**Records shown:**
"""
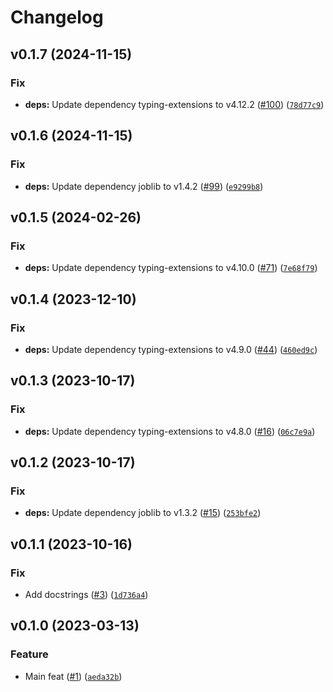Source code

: # Changelog

<!--next-version-placeholder-->

## v0.1.7 (2024-11-15)

### Fix

* **deps:** Update dependency typing-extensions to v4.12.2 ([#100](https://github.com/34j/nest-joblib/issues/100)) ([`78d77c9`](https://github.com/34j/nest-joblib/commit/78d77c988602afa20c61031333195684d2ad4221))

## v0.1.6 (2024-11-15)

### Fix

* **deps:** Update dependency joblib to v1.4.2 ([#99](https://github.com/34j/nest-joblib/issues/99)) ([`e9299b8`](https://github.com/34j/nest-joblib/commit/e9299b8dafb741224b2bacc16687c37bb9b8099d))

## v0.1.5 (2024-02-26)

### Fix

* **deps:** Update dependency typing-extensions to v4.10.0 ([#71](https://github.com/34j/nest-joblib/issues/71)) ([`7e68f79`](https://github.com/34j/nest-joblib/commit/7e68f797d6d6c3f618d91df71fe231b4cd784e84))

## v0.1.4 (2023-12-10)

### Fix

* **deps:** Update dependency typing-extensions to v4.9.0 ([#44](https://github.com/34j/nest-joblib/issues/44)) ([`460ed9c`](https://github.com/34j/nest-joblib/commit/460ed9c74f5183c5b990383375b2e6d94ead5f3f))

## v0.1.3 (2023-10-17)

### Fix

* **deps:** Update dependency typing-extensions to v4.8.0 ([#16](https://github.com/34j/nest-joblib/issues/16)) ([`06c7e9a`](https://github.com/34j/nest-joblib/commit/06c7e9a767c0ec63e9da373d0c2f1d55871c6208))

## v0.1.2 (2023-10-17)

### Fix

* **deps:** Update dependency joblib to v1.3.2 ([#15](https://github.com/34j/nest-joblib/issues/15)) ([`253bfe2`](https://github.com/34j/nest-joblib/commit/253bfe2a89ef4fb615e2972d6c763b006b828e6c))

## v0.1.1 (2023-10-16)

### Fix

* Add docstrings ([#3](https://github.com/34j/nest-joblib/issues/3)) ([`1d736a4`](https://github.com/34j/nest-joblib/commit/1d736a4c7c17f5ec55570c40ad9d316a4a85a41d))

## v0.1.0 (2023-03-13)
### Feature
* Main feat ([#1](https://github.com/34j/nest-joblib/issues/1)) ([`aeda32b`](https://github.com/34j/nest-joblib/commit/aeda32b07aa13cf256b962796b00b5e2571c8713))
"""
Select from the material above each line in which the string "issues" appears, and list those lines.

**Expected answer:**
* **deps:** Update dependency typing-extensions to v4.12.2 ([#100](https://github.com/34j/nest-joblib/issues/100)) ([`78d77c9`](https://github.com/34j/nest-joblib/commit/78d77c988602afa20c61031333195684d2ad4221))
* **deps:** Update dependency joblib to v1.4.2 ([#99](https://github.com/34j/nest-joblib/issues/99)) ([`e9299b8`](https://github.com/34j/nest-joblib/commit/e9299b8dafb741224b2bacc16687c37bb9b8099d))
* **deps:** Update dependency typing-extensions to v4.10.0 ([#71](https://github.com/34j/nest-joblib/issues/71)) ([`7e68f79`](https://github.com/34j/nest-joblib/commit/7e68f797d6d6c3f618d91df71fe231b4cd784e84))
* **deps:** Update dependency typing-extensions to v4.9.0 ([#44](https://github.com/34j/nest-joblib/issues/44)) ([`460ed9c`](https://github.com/34j/nest-joblib/commit/460ed9c74f5183c5b990383375b2e6d94ead5f3f))
* **deps:** Update dependency typing-extensions to v4.8.0 ([#16](https://github.com/34j/nest-joblib/issues/16)) ([`06c7e9a`](https://github.com/34j/nest-joblib/commit/06c7e9a767c0ec63e9da373d0c2f1d55871c6208))
* **deps:** Update dependency joblib to v1.3.2 ([#15](https://github.com/34j/nest-joblib/issues/15)) ([`253bfe2`](https://github.com/34j/nest-joblib/commit/253bfe2a89ef4fb615e2972d6c763b006b828e6c))
* Add docstrings ([#3](https://github.com/34j/nest-joblib/issues/3)) ([`1d736a4`](https://github.com/34j/nest-joblib/commit/1d736a4c7c17f5ec55570c40ad9d316a4a85a41d))
* Main feat ([#1](https://github.com/34j/nest-joblib/issues/1)) ([`aeda32b`](https://github.com/34j/nest-joblib/commit/aeda32b07aa13cf256b962796b00b5e2571c8713))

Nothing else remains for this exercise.